Die neue Gebührenordnung soll am 1. September 2019 in Kraft treten. Mit der geplanten Neuregelung werden Münchner Familien umfassend entlastet. Sie betrifft fast 54.000 Kinder im Alter von null bis zehn Jahren, die betreut werden in 432 Kindertageseinrichtungen städtischer Trägerschaft und in 394 Kindertagesstätten freier Trägerschaft, die über die Münchner Förderformel (MFF) gefördert werden. Auch die „Kooperative Ganztagsbildung“, die neue Betreuungsform im Grundschulbereich, soll inbegriffen sein. Durch die neue Gebührenstruktur können dann fast 24.000 Kinder beitragsfrei eine Kindertageseinrichtung besuchen. Zudem sollen mehr als 30.000 Kinder eine Beitragsreduzierung bekommen.

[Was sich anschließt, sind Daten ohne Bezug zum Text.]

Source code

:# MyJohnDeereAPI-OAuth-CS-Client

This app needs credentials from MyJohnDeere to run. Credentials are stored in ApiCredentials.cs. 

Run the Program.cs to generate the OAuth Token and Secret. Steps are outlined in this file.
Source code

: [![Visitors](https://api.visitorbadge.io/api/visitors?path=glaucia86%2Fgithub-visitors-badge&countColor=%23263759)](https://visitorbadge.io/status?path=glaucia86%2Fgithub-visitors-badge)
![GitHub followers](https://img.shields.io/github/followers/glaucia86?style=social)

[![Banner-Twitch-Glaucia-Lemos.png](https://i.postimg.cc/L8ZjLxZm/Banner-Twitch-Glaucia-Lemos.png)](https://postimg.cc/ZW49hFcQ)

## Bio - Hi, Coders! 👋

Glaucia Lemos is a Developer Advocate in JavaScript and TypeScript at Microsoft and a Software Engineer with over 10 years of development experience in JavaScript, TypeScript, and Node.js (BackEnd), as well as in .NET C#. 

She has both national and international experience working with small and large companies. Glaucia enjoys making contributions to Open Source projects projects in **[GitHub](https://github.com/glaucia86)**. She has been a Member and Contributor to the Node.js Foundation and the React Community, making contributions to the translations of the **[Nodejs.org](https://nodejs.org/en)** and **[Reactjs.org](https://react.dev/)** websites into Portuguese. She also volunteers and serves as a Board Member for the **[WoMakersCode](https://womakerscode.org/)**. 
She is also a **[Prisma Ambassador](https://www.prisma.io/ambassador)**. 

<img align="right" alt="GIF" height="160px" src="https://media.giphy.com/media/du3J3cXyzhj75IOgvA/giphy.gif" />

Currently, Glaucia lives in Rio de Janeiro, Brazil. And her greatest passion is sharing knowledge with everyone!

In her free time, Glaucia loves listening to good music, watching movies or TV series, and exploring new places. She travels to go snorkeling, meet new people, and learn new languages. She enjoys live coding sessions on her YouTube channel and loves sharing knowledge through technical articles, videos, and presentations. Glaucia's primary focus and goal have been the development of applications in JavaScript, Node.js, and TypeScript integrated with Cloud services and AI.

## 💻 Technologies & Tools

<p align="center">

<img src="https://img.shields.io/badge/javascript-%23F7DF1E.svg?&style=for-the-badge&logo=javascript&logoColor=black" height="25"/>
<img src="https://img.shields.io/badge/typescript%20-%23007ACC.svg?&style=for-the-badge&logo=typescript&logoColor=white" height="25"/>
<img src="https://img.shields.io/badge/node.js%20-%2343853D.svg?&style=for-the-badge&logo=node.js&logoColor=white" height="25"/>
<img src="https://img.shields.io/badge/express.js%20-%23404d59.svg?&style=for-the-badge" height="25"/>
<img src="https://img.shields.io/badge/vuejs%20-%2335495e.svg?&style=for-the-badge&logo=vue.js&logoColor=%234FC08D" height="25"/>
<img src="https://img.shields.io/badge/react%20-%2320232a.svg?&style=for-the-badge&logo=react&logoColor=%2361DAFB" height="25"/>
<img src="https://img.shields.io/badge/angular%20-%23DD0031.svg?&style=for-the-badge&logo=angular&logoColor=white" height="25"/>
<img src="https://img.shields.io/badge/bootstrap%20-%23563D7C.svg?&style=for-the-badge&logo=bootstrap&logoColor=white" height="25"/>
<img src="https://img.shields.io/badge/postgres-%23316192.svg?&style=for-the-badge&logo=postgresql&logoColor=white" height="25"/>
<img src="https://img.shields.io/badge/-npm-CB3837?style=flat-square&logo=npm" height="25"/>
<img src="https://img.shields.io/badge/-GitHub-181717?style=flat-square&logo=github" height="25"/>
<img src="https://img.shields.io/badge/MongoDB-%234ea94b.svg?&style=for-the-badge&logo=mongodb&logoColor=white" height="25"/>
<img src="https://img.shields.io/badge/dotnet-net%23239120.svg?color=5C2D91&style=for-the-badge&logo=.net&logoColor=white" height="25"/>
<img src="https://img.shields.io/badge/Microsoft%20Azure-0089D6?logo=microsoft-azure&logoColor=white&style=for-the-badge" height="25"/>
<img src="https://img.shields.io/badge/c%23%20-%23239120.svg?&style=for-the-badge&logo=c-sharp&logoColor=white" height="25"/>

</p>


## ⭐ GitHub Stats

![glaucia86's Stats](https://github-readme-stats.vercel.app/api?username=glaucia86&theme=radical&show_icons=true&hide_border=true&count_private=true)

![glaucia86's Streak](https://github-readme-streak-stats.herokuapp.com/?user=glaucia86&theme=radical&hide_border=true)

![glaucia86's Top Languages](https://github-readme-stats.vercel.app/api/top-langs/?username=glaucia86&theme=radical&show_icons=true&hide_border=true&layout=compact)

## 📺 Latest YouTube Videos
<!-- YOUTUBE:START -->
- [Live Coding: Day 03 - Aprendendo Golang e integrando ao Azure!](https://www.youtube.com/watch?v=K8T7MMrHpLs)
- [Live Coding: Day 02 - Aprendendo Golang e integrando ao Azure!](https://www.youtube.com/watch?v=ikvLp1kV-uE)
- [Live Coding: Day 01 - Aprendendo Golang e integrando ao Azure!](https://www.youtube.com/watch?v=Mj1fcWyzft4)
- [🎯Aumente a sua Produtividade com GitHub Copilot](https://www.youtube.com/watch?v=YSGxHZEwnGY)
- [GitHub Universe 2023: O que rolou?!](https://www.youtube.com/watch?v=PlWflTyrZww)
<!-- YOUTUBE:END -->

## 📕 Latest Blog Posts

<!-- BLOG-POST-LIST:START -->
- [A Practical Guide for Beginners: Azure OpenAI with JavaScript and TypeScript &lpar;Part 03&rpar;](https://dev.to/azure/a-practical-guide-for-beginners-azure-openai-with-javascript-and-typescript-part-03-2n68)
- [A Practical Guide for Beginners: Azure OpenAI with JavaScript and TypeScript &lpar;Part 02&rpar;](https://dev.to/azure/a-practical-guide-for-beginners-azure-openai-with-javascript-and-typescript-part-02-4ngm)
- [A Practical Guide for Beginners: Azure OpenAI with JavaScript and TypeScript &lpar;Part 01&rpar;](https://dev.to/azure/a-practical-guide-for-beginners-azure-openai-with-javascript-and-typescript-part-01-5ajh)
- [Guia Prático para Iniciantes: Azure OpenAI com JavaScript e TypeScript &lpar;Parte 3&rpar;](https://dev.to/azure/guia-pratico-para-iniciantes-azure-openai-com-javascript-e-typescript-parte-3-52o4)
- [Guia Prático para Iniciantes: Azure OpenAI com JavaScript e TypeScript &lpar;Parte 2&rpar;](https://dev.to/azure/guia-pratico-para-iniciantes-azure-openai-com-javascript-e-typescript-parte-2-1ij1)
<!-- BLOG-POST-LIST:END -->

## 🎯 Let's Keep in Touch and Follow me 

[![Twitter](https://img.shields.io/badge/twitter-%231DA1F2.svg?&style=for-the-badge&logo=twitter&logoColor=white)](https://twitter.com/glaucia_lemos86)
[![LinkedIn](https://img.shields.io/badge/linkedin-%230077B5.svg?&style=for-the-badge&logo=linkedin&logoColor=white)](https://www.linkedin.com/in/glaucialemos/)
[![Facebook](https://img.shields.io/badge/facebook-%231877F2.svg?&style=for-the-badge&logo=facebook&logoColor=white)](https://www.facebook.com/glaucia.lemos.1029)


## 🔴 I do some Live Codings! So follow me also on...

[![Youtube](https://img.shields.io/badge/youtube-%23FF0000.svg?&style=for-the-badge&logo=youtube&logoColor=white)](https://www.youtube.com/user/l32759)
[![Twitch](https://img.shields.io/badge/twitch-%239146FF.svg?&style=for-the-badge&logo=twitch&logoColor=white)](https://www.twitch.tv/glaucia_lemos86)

Für den gebührenfreien beziehungsweise -reduzierten Besuch von Kindertageseinrichtungen rechnet die Landeshauptstadt München mit Mehrausgaben von rund 45,5 Millionen Euro im Jahr. Durch die neue Regelung wird der niedrigschwellige Zugang zur Kindertagesbetreuung für alle Bildungs- und Einkommensgruppen erleichtert – und somit ein wichtiger Beitrag zu Bildungsauftrag, Bildungsgerechtigkeit und Chancengleichheit geleistet.

Die Eckpunkte der geplanten Gebührenstruktur: Beitragsfreiheit bis 50 000 Euro Brutto-Jahresgehalt

Die Einkommensgrenze der Familien für die vollständige Beitragsbefreiung („Null-Euro-Zahlende“) wird von 15.000 Euro auf 50.000 Euro Brutto-Jahreseinkommen angehoben. Zunächst war eine Grenze von 40.000 Euro Brutto-Jahreseinkommen vorgesehen. Oberbürgermeister Dieter Reiter konnte sich jedoch mit der Bayerischen Staatsregierung darauf verständigen, dass es möglich sein wird, das Brutto-Jahreseinkommen für die gebührenfreie Kinderbetreuung auf 50.000 Euro anzuheben – ohne dass es zu Zuschussverlusten durch den Freistaat kommt.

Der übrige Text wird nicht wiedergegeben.